I am using a csv file with tabular data; I have a column called ‘product_name’ which I pass as part of the inputs to the crew. Then I ask an Agent to use the CSVSearchTool to retrieve the data for this product, but the data does not match, is as if the Agent retrieves data for other products. Is there documentation or examples that show how to use CSV files or structured data and how Agents can read it and use it? I have set the LLM temperature to zero to reduce the risk of hallucinations, but it seems the Agent is not able to find the correct information from CSV file.

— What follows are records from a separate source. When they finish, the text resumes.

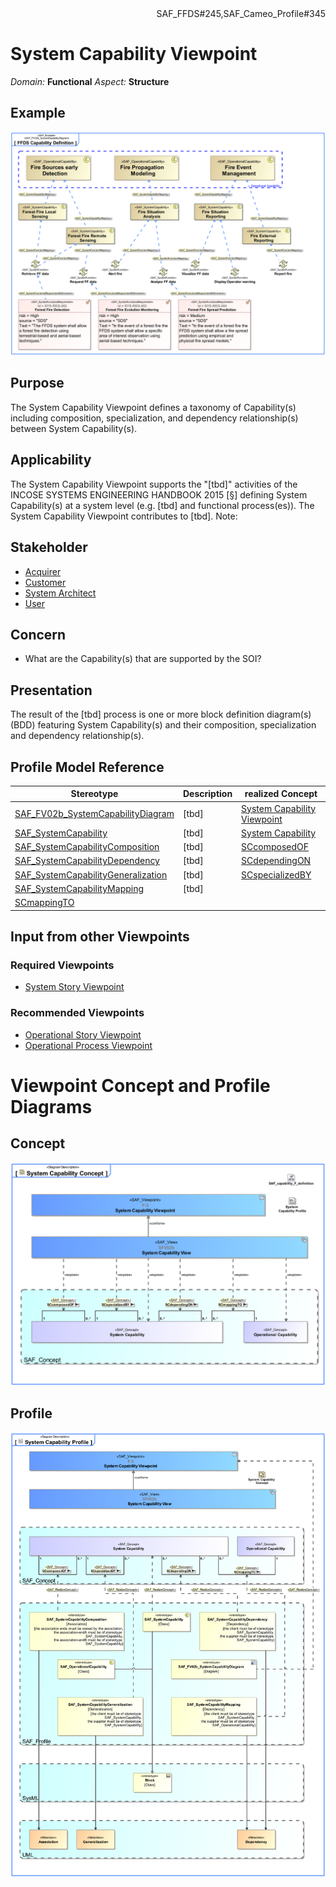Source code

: <div align="right">SAF_FFDS#245,SAF_Cameo_Profile#345</div>

# System Capability Viewpoint
*Domain:* **Functional** *Aspect:* **Structure**
## Example
![FFDS Capability Definition](../diagrams/FFDS-Capability-Definition.svg)
## Purpose
The System Capability Viewpoint defines a taxonomy of Capability(s) including composition, specialization, and dependency relationship(s) between System Capability(s).
## Applicability
The System Capability Viewpoint supports the "[tbd]" activities of the INCOSE SYSTEMS ENGINEERING HANDBOOK 2015 [§] defining System Capability(s) at a system level (e.g. [tbd] and functional process(es)). The System Capability Viewpoint contributes to [tbd].
Note:
## Stakeholder
* [Acquirer](../stakeholders.md#Acquirer)
* [Customer](../stakeholders.md#Customer)
* [System Architect](../stakeholders.md#System-Architect)
* [User](../stakeholders.md#User)
## Concern
* What are the Capability(s) that are supported by the SOI?
## Presentation
The result of the [tbd] process is one or more block definition diagram(s) (BDD) featuring System Capability(s) and their composition, specialization and dependency relationship(s).

## Profile Model Reference
|Stereotype | Description|realized Concept
|---|---|---|
|[SAF_FV02b_SystemCapabilityDiagram](../stereotypes.md#SAF_FV02b_SystemCapabilityDiagram)|[tbd]|[System Capability Viewpoint](../concepts.md#System-Capability-Viewpoint)|
|[SAF_SystemCapability](../stereotypes.md#SAF_SystemCapability)|[tbd]|[System Capability](../concepts.md#System-Capability)|
|[SAF_SystemCapabilityComposition](../stereotypes.md#SAF_SystemCapabilityComposition)|[tbd]|[SCcomposedOF](../concepts.md#SCcomposedOF)|
|[SAF_SystemCapabilityDependency](../stereotypes.md#SAF_SystemCapabilityDependency)|[tbd]|[SCdependingON](../concepts.md#SCdependingON)|
|[SAF_SystemCapabilityGeneralization](../stereotypes.md#SAF_SystemCapabilityGeneralization)|[tbd]|[SCspecializedBY](../concepts.md#SCspecializedBY)|
|[SAF_SystemCapabilityMapping](../stereotypes.md#SAF_SystemCapabilityMapping)|[tbd]
|[SCmappingTO](../concepts.md#SCmappingTO)|
## Input from other Viewpoints
### Required Viewpoints
* [System Story Viewpoint](System-Story-Viewpoint.md)
### Recommended Viewpoints
* [Operational Story Viewpoint](Operational-Story-Viewpoint.md)
* [Operational Process Viewpoint](Operational-Process-Viewpoint.md)
# Viewpoint Concept and Profile Diagrams
## Concept
![System Capability Concept](System-Capability-Concept.svg)
## Profile
![System Capability Profile](System-Capability-Profile.svg)
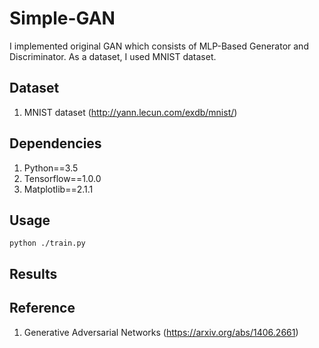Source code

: # Simple-GAN
I implemented original GAN which consists of MLP-Based Generator and Discriminator. As a dataset, I used MNIST dataset. 

## Dataset
1. MNIST dataset (http://yann.lecun.com/exdb/mnist/) 

## Dependencies
1. Python==3.5
2. Tensorflow==1.0.0
3. Matplotlib==2.1.1

## Usage

<pre><code>python ./train.py</code></pre>

## Results

## Reference
1. Generative Adversarial Networks (https://arxiv.org/abs/1406.2661)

@jets6276 Set allow_code_execution
to True
for the agent. This allows the agent to write and run code when executing tasks, which should help improve the performance. Default is False
.
rokbenko’s solution didn’t seem to solve the problem for me. What I’ve done is follow this example where the CSV search tool is initialized with the csv path and then sent as the tool for the agent.
example:
from crewai_tools import CSVSearchTool
csv_search_tool = CSVSearchTool(csv_file_path)
then inside the agent:
@agent
def agent_name(self) -> Agent:
return Agent(
config=self.agents_config['agent_name'],
tools=[csv_search_tool]
)
Hi Leticia, even following this approach, the quality of response hasn’t improved at all. I’ve been using ChromaDB,and have tried different models e.g. OpenAI and Gemini. Have you been able to achieve satisfactory performance with this tool? If so, any advice you could share? Many thanks, Alexandre
Hey Alexandre, welcome aboard!
I haven’t really dug into the CSVSearchTool
code myself. So, while you wait for someone to give you a more spot-on answer for your use case, I’m going to take your question as a chance for us to reflect a bit on something Barry Zhang from Anthropic mentioned in this presentation:
Think like your agents
Alright, so we’ve got a CSV file packed with information. But let me simplify things a bit. Here’s what our file looks like:
Name,Age,ID,Pet
Peter,40,89,Lucy
Susan,35,11,Buddy
David,28,22,Daisy
Laura,32,18,Rocky
Alexandre,30,23,Bella
Mary,25,56,Max
Now, say you ask your agent: “What’s Alexandre’s age?” or even “Who owns Max?” As part of the RAG (Retrieval-Augmented Generation) process — CSVSearchTool
is one of those RAG tools — your file gets broken up into chunks. After a semantic search, the agent gets the following chunk as context for both questions:
Laura,32,18,Rocky
Alexandre,30,23,Bella
Mary,25,56,Max
Notice what’s going on here? Thinking like our agents, we find “Alexandre” and see the numbers 30 and 23. So, what’s Alexandre’s age? Then we also see “Mary” and “Max” on the same line, and with a bit of intelligence, we can guess there’s some kind of relationship there. But who exactly owns whom? See how, sometimes, by thinking like our agents, we start spotting weaknesses in how we’re tackling real-world use cases?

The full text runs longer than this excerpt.